**Task goal:** Your answer should be a single number: how many lines of the material below contain "компоненты".

**Entries provided:**
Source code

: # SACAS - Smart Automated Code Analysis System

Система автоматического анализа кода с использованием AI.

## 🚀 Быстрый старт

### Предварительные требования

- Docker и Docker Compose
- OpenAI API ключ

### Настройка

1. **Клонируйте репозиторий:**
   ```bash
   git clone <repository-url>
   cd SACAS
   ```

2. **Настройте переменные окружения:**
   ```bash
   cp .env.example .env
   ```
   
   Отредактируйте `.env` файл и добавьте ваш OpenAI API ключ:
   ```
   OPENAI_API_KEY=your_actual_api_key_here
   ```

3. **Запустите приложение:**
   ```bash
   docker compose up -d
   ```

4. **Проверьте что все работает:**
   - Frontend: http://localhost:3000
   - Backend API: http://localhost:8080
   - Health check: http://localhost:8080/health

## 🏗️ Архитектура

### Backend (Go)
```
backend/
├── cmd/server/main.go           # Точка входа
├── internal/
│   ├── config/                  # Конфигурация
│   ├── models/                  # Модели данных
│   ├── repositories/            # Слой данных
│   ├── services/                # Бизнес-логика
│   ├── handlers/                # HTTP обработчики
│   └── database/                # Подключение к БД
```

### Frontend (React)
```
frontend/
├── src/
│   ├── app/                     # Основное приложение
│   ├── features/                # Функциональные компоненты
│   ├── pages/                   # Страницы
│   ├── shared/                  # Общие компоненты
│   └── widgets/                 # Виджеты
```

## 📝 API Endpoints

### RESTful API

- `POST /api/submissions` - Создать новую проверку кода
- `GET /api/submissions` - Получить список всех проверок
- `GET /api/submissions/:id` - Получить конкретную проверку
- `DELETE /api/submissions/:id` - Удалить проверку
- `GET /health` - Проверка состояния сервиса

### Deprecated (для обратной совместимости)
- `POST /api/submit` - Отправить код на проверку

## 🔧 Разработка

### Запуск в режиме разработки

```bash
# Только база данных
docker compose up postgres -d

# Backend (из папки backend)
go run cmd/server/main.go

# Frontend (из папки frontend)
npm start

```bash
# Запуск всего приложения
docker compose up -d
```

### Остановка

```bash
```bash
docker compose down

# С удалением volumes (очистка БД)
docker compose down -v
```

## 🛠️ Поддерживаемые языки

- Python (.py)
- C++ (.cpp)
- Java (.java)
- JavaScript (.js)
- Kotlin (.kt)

**Answer for the task:** 2